EXERCISE DIRECTIONS: Repeat the listing verbatim. Drop any pictures.

---------------

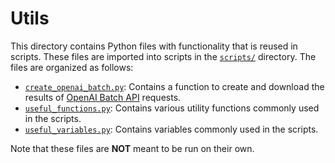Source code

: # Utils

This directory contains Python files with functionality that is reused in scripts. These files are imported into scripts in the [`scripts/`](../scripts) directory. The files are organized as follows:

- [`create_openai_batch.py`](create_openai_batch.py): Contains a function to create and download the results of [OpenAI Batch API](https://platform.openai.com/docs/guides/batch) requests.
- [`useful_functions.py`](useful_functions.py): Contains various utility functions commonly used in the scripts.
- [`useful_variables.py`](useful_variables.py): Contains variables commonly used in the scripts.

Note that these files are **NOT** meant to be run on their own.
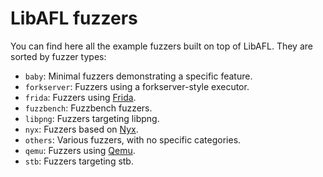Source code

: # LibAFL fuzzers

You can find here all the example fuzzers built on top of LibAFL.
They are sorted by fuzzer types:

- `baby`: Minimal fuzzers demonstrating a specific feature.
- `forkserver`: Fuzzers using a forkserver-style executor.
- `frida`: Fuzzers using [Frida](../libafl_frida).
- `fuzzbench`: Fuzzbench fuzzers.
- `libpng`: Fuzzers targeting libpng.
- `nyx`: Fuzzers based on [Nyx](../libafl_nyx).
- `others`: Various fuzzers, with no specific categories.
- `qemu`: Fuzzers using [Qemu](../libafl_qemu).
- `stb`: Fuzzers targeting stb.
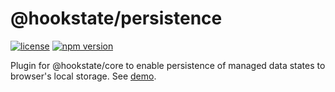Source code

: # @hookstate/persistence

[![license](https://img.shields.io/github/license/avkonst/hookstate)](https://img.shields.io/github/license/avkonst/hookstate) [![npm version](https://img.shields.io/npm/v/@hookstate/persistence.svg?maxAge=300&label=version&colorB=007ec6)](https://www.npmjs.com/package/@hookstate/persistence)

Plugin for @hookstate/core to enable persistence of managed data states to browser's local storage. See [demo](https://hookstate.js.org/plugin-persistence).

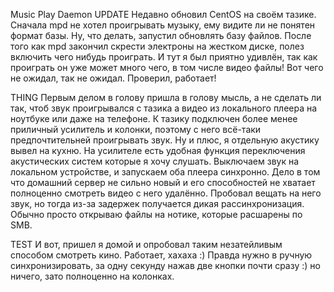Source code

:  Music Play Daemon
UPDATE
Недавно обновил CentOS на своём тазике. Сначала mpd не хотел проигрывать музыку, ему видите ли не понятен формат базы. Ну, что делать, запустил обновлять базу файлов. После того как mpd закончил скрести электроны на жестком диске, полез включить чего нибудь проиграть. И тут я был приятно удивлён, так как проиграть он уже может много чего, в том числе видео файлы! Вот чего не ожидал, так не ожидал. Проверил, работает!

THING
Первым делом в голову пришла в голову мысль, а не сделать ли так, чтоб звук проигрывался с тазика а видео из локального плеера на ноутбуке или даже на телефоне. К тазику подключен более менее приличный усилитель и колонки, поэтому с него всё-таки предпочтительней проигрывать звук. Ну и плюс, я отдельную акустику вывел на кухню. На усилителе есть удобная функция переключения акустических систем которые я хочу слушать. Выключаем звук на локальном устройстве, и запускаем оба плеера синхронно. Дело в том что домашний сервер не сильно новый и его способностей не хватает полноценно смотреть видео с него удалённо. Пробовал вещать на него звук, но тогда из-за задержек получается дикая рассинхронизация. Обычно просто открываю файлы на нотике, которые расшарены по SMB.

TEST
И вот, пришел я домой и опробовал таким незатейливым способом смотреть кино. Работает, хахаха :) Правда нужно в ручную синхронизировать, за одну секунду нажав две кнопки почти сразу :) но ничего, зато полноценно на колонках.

---------------

ANSWER TO THE EXERCISE:
Source code

: # Utils

This directory contains Python files with functionality that is reused in scripts. These files are imported into scripts in the [`scripts/`](../scripts) directory. The files are organized as follows:

- [`create_openai_batch.py`](create_openai_batch.py): Contains a function to create and download the results of [OpenAI Batch API](https://platform.openai.com/docs/guides/batch) requests.
- [`useful_functions.py`](useful_functions.py): Contains various utility functions commonly used in the scripts.
- [`useful_variables.py`](useful_variables.py): Contains variables commonly used in the scripts.

Note that these files are **NOT** meant to be run on their own.
Source code

: # LibAFL fuzzers

You can find here all the example fuzzers built on top of LibAFL.
They are sorted by fuzzer types:

- `baby`: Minimal fuzzers demonstrating a specific feature.
- `forkserver`: Fuzzers using a forkserver-style executor.
- `frida`: Fuzzers using [Frida](../libafl_frida).
- `fuzzbench`: Fuzzbench fuzzers.
- `libpng`: Fuzzers targeting libpng.
- `nyx`: Fuzzers based on [Nyx](../libafl_nyx).
- `others`: Various fuzzers, with no specific categories.
- `qemu`: Fuzzers using [Qemu](../libafl_qemu).
- `stb`: Fuzzers targeting stb.
Source code

: # @hookstate/persistence

[![license](https://img.shields.io/github/license/avkonst/hookstate)](https://img.shields.io/github/license/avkonst/hookstate) [![npm version](https://img.shields.io/npm/v/@hookstate/persistence.svg?maxAge=300&label=version&colorB=007ec6)](https://www.npmjs.com/package/@hookstate/persistence)

Plugin for @hookstate/core to enable persistence of managed data states to browser's local storage. See [demo](https://hookstate.js.org/plugin-persistence).

Source code

:  Music Play Daemon
UPDATE
Недавно обновил CentOS на своём тазике. Сначала mpd не хотел проигрывать музыку, ему видите ли не понятен формат базы. Ну, что делать, запустил обновлять базу файлов. После того как mpd закончил скрести электроны на жестком диске, полез включить чего нибудь проиграть. И тут я был приятно удивлён, так как проиграть он уже может много чего, в том числе видео файлы! Вот чего не ожидал, так не ожидал. Проверил, работает!

THING
Первым делом в голову пришла в голову мысль, а не сделать ли так, чтоб звук проигрывался с тазика а видео из локального плеера на ноутбуке или даже на телефоне. К тазику подключен более менее приличный усилитель и колонки, поэтому с него всё-таки предпочтительней проигрывать звук. Ну и плюс, я отдельную акустику вывел на кухню. На усилителе есть удобная функция переключения акустических систем которые я хочу слушать. Выключаем звук на локальном устройстве, и запускаем оба плеера синхронно. Дело в том что домашний сервер не сильно новый и его способностей не хватает полноценно смотреть видео с него удалённо. Пробовал вещать на него звук, но тогда из-за задержек получается дикая рассинхронизация. Обычно просто открываю файлы на нотике, которые расшарены по SMB.

TEST
И вот, пришел я домой и опробовал таким незатейливым способом смотреть кино. Работает, хахаха :) Правда нужно в ручную синхронизировать, за одну секунду нажав две кнопки почти сразу :) но ничего, зато полноценно на колонках.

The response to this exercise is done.